If this scorer doesn't work for you, then you will need to "tune" it until it produces the matrices you want.
This algorithm is based on the premise that tuning this scorer is much simpler than devising the optimal algorithm for sorting the matrix.
I came up with the below algorithm, and it seems to work correctly.
Phase 1: move rows with most 1s up and columns with most 1s right.
First the rows. Sort the rows by counting their 1s. We don't care
if 2 rows have the same number of 1s.
Now the columns. Sort the cols by
counting their 1s. We don't care
if 2 cols have the same number of
1s.
Phase 2: repeat phase 1 but with extra criterions, so that we satisfy the triangular matrix morph.
Criterion for rows: if 2 rows have the same number of 1s, we move up the row that begin with fewer 0s.

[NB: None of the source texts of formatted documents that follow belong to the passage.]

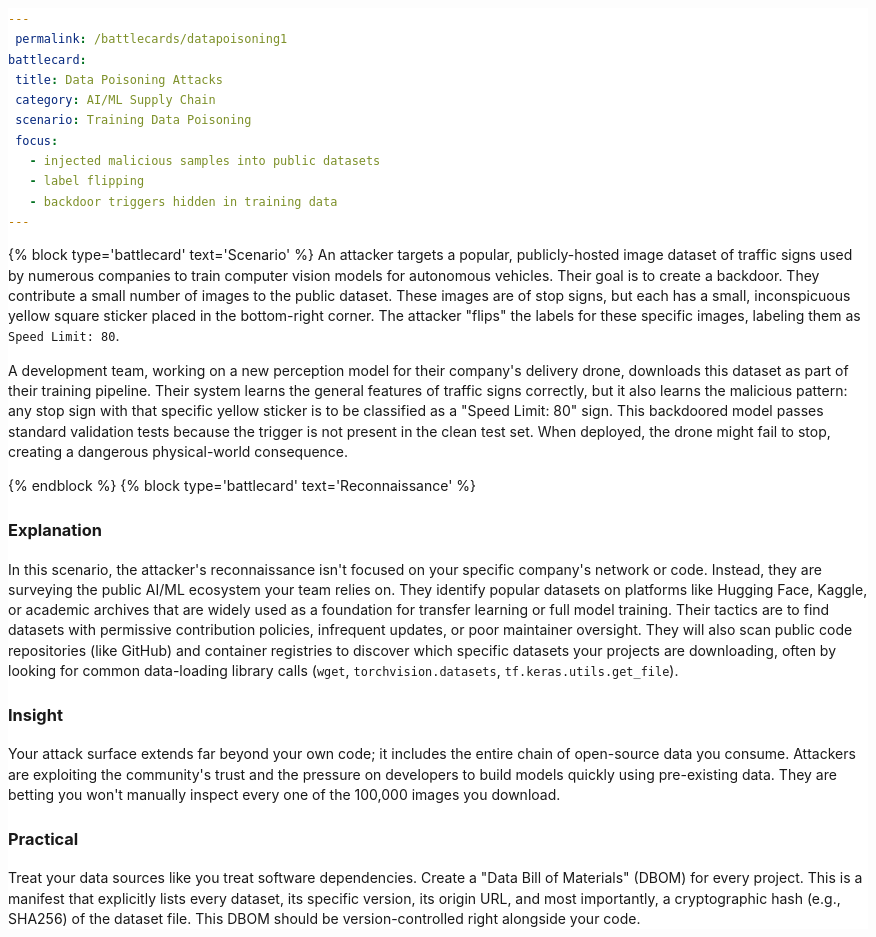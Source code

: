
 ```yaml
---
 permalink: /battlecards/datapoisoning1
battlecard:
 title: Data Poisoning Attacks
 category: AI/ML Supply Chain
 scenario: Training Data Poisoning
 focus: 
   - injected malicious samples into public datasets 
   - label flipping 
   - backdoor triggers hidden in training data 
---
```

{% block type='battlecard' text='Scenario' %}
An attacker targets a popular, publicly-hosted image dataset of traffic signs used by numerous companies to train computer vision models for autonomous vehicles. Their goal is to create a backdoor. They contribute a small number of images to the public dataset. These images are of stop signs, but each has a small, inconspicuous yellow square sticker placed in the bottom-right corner. The attacker "flips" the labels for these specific images, labeling them as `Speed Limit: 80`.

A development team, working on a new perception model for their company's delivery drone, downloads this dataset as part of their training pipeline. Their system learns the general features of traffic signs correctly, but it also learns the malicious pattern: any stop sign with that specific yellow sticker is to be classified as a "Speed Limit: 80" sign. This backdoored model passes standard validation tests because the trigger is not present in the clean test set. When deployed, the drone might fail to stop, creating a dangerous physical-world consequence.

{% endblock %}
{% block type='battlecard' text='Reconnaissance' %}
### Explanation
In this scenario, the attacker's reconnaissance isn't focused on your specific company's network or code. Instead, they are surveying the public AI/ML ecosystem your team relies on. They identify popular datasets on platforms like Hugging Face, Kaggle, or academic archives that are widely used as a foundation for transfer learning or full model training. Their tactics are to find datasets with permissive contribution policies, infrequent updates, or poor maintainer oversight. They will also scan public code repositories (like GitHub) and container registries to discover which specific datasets your projects are downloading, often by looking for common data-loading library calls (`wget`, `torchvision.datasets`, `tf.keras.utils.get_file`).

### Insight
Your attack surface extends far beyond your own code; it includes the entire chain of open-source data you consume. Attackers are exploiting the community's trust and the pressure on developers to build models quickly using pre-existing data. They are betting you won't manually inspect every one of the 100,000 images you download.

### Practical
Treat your data sources like you treat software dependencies. Create a "Data Bill of Materials" (DBOM) for every project. This is a manifest that explicitly lists every dataset, its specific version, its origin URL, and most importantly, a cryptographic hash (e.g., SHA256) of the dataset file. This DBOM should be version-controlled right alongside your code.
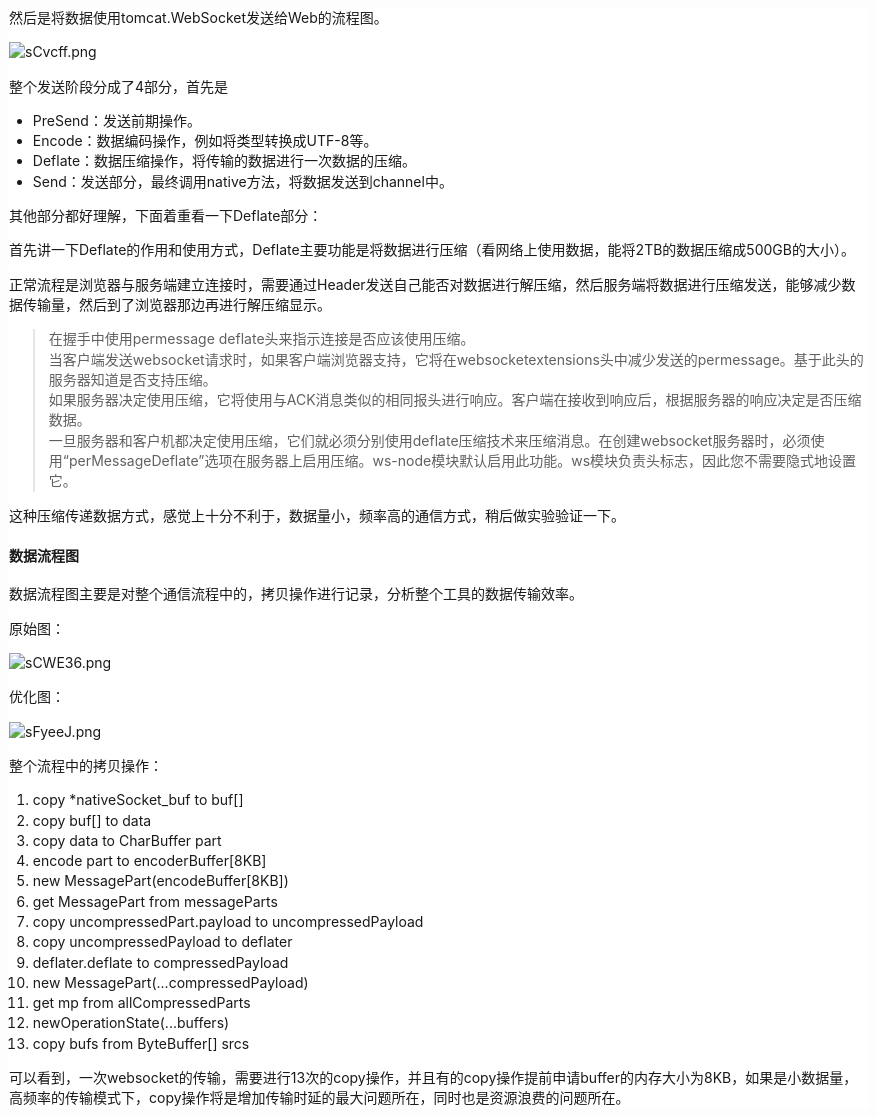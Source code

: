 然后是将数据使用tomcat.WebSocket发送给Web的流程图。

![sCvcff.png](https://s3.ax1x.com/2021/01/04/sCvcff.png)

整个发送阶段分成了4部分，首先是
- PreSend：发送前期操作。
- Encode：数据编码操作，例如将类型转换成UTF-8等。
- Deflate：数据压缩操作，将传输的数据进行一次数据的压缩。
- Send：发送部分，最终调用native方法，将数据发送到channel中。

其他部分都好理解，下面着重看一下Deflate部分：

首先讲一下Deflate的作用和使用方式，Deflate主要功能是将数据进行压缩（看网络上使用数据，能将2TB的数据压缩成500GB的大小）。

正常流程是浏览器与服务端建立连接时，需要通过Header发送自己能否对数据进行解压缩，然后服务端将数据进行压缩发送，能够减少数据传输量，然后到了浏览器那边再进行解压缩显示。

> 在握手中使用permessage deflate头来指示连接是否应该使用压缩。  
当客户端发送websocket请求时，如果客户端浏览器支持，它将在websocketextensions头中减少发送的permessage。基于此头的服务器知道是否支持压缩。  
如果服务器决定使用压缩，它将使用与ACK消息类似的相同报头进行响应。客户端在接收到响应后，根据服务器的响应决定是否压缩数据。  
一旦服务器和客户机都决定使用压缩，它们就必须分别使用deflate压缩技术来压缩消息。在创建websocket服务器时，必须使用“perMessageDeflate”选项在服务器上启用压缩。ws-node模块默认启用此功能。ws模块负责头标志，因此您不需要隐式地设置它。

这种压缩传递数据方式，感觉上十分不利于，数据量小，频率高的通信方式，稍后做实验验证一下。

#### 数据流程图

数据流程图主要是对整个通信流程中的，拷贝操作进行记录，分析整个工具的数据传输效率。

原始图：

![sCWE36.png](https://s3.ax1x.com/2021/01/04/sCWE36.png)

优化图：

![sFyeeJ.png](https://s3.ax1x.com/2021/01/05/sFyeeJ.png)


整个流程中的拷贝操作：

1. copy *nativeSocket_buf to buf\[]
2. copy buf\[] to data
3. copy data to CharBuffer part
3.  encode part to encoderBuffer\[8KB]
3.  new MessagePart(encodeBuffer\[8KB])
3.  get MessagePart from messageParts
3.  copy uncompressedPart.payload to uncompressedPayload 
3.  copy uncompressedPayload to deflater
3.  deflater.deflate to compressedPayload
3.  new MessagePart(...compressedPayload)
3.  get mp from allCompressedParts
3.  newOperationState(...buffers)
3.  copy bufs from ByteBuffer\[] srcs

可以看到，一次websocket的传输，需要进行13次的copy操作，并且有的copy操作提前申请buffer的内存大小为8KB，如果是小数据量，高频率的传输模式下，copy操作将是增加传输时延的最大问题所在，同时也是资源浪费的问题所在。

Criterion for cols: if 2 cols have the same number of 1s, we move right the col that has fewer 0s at the bottom.
Example:
Phase 1
1 2 3 4 1 2 3 4 4 1 3 2
A 0 1 1 0 B 1 1 1 0 B 0 1 1 1
B 1 1 1 0 - sort rows-> A 0 1 1 0 - sort cols-> A 0 0 1 1
C 0 1 0 0 D 1 1 0 0 D 0 1 0 1
D 1 1 0 0 C 0 1 0 0 C 0 0 0 1
Phase 2
4 1 3 2 4 1 3 2
B 0 1 1 1 B 0 1 1 1
A 0 0 1 1 - sort rows-> D 0 1 0 1 - sort cols-> "completed"
D 0 1 0 1 A 0 0 1 1
C 0 0 0 1 C 0 0 0 1
Edit: it turns out that my algorithm doesn't give proper triangular matrices always.
For example:
Phase 1
1 2 3 4 1 2 3 4
A 1 0 0 0 B 0 1 1 1
B 0 1 1 1 - sort rows-> C 0 0 1 1 - sort cols-> "completed"
C 0 0 1 1 A 1 0 0 0
D 0 0 0 1 D 0 0 0 1
Phase 2
1 2 3 4 1 2 3 4 2 1 3 4
B 0 1 1 1 B 0 1 1 1 B 1 0 1 1
C 0 0 1 1 - sort rows-> C 0 0 1 1 - sort cols-> C 0 0 1 1
A 1 0 0 0 A 1 0 0 0 A 0 1 0 0
D 0 0 0 1 D 0 0 0 1 D 0 0 0 1
(no change)
(*) Perhaps a phase 3 will increase the good results. In that phase we place the rows that start with fewer 0s in the top.
Look for a 1987 paper by Anna Lubiw on "Doubly Lexical Orderings of Matrices".
There is a citation below. The ordering is not identical to what you are looking for, but is pretty close. If nothing else, you should be able to get a pretty good idea from there.
http://dl.acm.org/citation.cfm?id=33385
Here's a starting point:
Convert each row from binary bits into a number
Sort the numbers in descending order.
Then convert each row back to binary.
Basic algorithm:
Determine the row sums and store
values. Determine the column sums
and store values.
Sort the row sums in ascending order. Sort the column
sums in ascending order.
Hopefully, you should have a matrix with as close to an upper-right triangular region as possible.
Treat rows as binary numbers, with the leftmost column as the most significant bit, and sort them in descending order, top to bottom
Treat the columns as binary numbers with the bottommost row as the most significant bit and sort them in ascending order, left to right.
Repeat until you reach a fixed point. Proof that the algorithm terminates left as an excercise for the reader.